Around that time, a rabbi visited the ashram. He spoke about how halachah — Jewish law — comes from the same root as the Hebrew word for “to walk,” indicating that halachah is like a path. It takes you somewhere.

Once again, she felt her orbit shift.

“I was floored. I had never heard this before,” she recalled. “But I didn’t know that I didn’t know this was Judaism. So I didn’t think to ask.

“I think 90 percent of American Jews don’t know they don’t know” the essence of Judaism, she added.

They see multimillion-dollar synagogues and fundraising campaigns, she said, and so, “Who would even think to look for a spiritual path in Judaism?”

Rigler’s guru awarded her a two-month vacation for good behavior. She went to Brooklyn, and then to Israel.

Twenty-three years later, she’s still there, living within the walls of the Old City, a married woman, mother, author and essayist.
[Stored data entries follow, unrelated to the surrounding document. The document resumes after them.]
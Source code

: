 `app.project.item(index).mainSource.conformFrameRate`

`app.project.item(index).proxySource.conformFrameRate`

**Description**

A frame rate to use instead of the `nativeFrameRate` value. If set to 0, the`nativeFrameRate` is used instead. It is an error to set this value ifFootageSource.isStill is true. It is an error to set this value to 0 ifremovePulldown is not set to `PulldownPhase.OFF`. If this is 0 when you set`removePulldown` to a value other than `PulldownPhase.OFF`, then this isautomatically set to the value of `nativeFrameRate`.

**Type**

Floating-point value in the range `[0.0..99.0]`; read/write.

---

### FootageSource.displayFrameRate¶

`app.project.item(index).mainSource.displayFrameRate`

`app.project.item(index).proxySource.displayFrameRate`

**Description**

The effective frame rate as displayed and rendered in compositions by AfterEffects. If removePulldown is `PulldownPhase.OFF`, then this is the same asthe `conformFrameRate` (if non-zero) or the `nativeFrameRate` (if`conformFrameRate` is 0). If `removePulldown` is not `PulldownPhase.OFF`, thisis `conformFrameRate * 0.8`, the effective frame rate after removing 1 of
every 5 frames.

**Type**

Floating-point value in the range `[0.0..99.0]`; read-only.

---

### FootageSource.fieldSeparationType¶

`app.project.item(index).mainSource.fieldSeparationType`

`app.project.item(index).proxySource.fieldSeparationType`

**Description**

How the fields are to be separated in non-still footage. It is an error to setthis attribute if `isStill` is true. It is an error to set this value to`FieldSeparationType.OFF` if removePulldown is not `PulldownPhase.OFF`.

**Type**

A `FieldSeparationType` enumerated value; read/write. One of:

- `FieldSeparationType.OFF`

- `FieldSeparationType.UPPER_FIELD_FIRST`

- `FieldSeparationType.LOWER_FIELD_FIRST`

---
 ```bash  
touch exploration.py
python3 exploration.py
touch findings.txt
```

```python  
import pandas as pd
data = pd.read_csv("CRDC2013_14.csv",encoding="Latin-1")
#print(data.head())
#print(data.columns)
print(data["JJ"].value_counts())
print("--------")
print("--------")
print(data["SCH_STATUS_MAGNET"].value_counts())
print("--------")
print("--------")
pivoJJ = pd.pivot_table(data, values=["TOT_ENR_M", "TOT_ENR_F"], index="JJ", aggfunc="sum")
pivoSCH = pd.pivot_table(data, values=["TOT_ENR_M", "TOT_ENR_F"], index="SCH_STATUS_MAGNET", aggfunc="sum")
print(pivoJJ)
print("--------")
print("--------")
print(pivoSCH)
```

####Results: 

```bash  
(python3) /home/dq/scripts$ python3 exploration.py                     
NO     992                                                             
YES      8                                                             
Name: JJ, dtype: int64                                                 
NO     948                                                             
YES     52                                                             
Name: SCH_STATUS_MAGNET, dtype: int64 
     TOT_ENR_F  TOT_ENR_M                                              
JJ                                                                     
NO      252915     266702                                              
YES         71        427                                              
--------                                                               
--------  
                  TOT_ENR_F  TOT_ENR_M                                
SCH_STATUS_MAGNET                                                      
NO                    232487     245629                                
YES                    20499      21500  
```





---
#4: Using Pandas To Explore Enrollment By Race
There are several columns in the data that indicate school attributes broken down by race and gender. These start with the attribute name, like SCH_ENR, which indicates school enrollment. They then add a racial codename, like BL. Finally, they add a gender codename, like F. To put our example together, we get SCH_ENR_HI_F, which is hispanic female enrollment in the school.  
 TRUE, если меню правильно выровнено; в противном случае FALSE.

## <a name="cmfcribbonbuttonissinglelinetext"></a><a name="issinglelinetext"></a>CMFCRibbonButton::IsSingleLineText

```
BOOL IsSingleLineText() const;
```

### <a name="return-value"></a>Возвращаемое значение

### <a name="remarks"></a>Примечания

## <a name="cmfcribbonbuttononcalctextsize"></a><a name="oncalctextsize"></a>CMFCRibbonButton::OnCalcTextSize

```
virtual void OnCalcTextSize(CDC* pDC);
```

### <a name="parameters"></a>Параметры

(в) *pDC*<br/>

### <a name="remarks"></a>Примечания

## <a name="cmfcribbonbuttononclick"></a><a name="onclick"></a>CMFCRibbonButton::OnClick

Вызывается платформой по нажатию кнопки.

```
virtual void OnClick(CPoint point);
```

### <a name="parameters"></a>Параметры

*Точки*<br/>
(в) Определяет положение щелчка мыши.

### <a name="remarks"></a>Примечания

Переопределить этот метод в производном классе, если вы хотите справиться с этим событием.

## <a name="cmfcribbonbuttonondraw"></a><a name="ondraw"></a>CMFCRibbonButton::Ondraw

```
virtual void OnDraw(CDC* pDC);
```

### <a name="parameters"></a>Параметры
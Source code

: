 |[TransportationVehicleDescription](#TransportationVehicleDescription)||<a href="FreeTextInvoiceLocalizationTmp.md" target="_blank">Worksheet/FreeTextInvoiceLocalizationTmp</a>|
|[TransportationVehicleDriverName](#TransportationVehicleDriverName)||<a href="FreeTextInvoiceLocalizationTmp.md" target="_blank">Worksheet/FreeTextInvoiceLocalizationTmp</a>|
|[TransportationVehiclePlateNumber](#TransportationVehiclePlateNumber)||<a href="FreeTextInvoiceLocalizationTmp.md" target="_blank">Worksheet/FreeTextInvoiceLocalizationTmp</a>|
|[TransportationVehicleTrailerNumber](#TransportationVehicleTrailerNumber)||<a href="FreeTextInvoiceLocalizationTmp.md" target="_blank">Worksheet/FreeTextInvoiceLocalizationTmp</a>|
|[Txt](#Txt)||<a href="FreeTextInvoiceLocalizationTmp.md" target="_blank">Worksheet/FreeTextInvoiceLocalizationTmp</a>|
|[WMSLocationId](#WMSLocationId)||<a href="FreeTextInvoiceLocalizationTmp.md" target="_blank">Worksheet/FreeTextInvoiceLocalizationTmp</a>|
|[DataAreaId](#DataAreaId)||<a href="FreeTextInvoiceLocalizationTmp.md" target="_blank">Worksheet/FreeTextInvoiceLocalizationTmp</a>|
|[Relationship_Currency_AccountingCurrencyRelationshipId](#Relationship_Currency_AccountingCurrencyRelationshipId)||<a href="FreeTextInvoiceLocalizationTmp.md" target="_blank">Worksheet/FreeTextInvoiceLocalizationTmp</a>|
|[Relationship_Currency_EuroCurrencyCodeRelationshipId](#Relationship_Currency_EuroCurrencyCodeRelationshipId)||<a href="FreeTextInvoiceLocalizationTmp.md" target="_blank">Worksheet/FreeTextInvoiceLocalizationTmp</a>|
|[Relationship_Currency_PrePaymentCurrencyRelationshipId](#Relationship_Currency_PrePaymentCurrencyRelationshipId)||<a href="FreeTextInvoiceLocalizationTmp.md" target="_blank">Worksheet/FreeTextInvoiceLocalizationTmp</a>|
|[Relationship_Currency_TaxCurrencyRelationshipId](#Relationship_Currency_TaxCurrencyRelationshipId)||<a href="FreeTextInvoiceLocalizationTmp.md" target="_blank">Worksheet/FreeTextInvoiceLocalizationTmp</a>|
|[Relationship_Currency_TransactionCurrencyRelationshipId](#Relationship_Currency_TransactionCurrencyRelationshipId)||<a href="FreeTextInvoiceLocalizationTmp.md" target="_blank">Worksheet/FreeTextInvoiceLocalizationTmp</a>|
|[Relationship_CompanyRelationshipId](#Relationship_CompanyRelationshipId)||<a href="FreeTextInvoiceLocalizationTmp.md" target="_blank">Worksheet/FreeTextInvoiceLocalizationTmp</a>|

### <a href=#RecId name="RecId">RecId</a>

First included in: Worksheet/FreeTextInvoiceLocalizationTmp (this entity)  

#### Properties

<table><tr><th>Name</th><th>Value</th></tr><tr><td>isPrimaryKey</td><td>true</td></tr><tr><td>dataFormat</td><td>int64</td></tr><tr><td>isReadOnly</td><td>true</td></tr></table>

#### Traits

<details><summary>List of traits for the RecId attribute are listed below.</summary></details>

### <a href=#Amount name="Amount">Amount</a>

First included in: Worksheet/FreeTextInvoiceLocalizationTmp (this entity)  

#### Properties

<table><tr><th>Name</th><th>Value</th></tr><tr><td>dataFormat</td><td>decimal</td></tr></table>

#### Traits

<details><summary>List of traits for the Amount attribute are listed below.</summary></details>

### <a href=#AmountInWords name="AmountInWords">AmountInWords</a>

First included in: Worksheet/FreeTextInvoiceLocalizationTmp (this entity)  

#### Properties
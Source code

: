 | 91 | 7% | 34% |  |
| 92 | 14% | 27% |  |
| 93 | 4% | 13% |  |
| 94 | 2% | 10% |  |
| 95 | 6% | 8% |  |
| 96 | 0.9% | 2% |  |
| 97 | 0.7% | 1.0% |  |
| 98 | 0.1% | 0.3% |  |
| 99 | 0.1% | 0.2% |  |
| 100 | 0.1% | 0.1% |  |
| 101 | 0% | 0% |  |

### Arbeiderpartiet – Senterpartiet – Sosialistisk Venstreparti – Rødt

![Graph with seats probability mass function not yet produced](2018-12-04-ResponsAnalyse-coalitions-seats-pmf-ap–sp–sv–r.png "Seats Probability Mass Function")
She cites her background in meditation, yoga and the guru system as helping her adapt to an Orthodox Jewish life, practices that teach submitting one’s will to an external authority as a step toward spiritual growth.

“I slipped into Torah Judaism like a glass slipper thanks to the ashram,” she said.

Today, however, she thinks of the Torah as “the best guru.”

“Humans are changed not by what they know, but by what they do,” she said. “Mitzvah changes us in a way meditation doesn’t.”


Sara Yoheved Rigler writes for Aish.com and is the author of several books, most recently “Holy Woman: The Road to Greatness of Rebbetzin Chaya Sara Kramer,” (375 pages, Mesorah Publications, $23.99).